Items from a data source:
'''
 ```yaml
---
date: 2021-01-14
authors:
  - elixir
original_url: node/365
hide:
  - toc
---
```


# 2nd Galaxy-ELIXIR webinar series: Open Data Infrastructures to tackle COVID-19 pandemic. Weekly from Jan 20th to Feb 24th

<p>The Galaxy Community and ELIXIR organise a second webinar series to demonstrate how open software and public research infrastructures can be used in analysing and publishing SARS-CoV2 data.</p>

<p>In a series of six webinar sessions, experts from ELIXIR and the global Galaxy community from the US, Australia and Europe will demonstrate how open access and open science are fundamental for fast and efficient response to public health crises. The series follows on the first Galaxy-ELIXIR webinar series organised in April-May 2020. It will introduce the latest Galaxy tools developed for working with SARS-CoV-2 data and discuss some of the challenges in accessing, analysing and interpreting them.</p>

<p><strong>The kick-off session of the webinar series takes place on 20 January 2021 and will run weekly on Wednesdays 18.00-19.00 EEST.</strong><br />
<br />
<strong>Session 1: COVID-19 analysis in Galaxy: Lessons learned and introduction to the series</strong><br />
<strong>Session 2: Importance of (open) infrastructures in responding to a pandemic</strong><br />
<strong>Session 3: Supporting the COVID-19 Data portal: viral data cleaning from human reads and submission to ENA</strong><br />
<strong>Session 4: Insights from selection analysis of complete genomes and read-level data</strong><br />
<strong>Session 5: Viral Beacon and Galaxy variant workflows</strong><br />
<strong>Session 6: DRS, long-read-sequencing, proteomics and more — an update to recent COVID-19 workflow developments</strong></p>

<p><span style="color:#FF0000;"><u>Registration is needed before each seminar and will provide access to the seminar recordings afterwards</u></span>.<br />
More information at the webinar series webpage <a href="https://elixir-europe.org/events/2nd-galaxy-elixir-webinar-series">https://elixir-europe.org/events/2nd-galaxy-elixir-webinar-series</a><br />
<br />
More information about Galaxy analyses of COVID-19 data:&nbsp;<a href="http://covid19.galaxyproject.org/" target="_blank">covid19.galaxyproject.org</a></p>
'''
● EXERCISE DESCRIPTION
Check each line of the records above for the word "information", count the lines that have it, and give only the count.

● ANSWER SPACE
2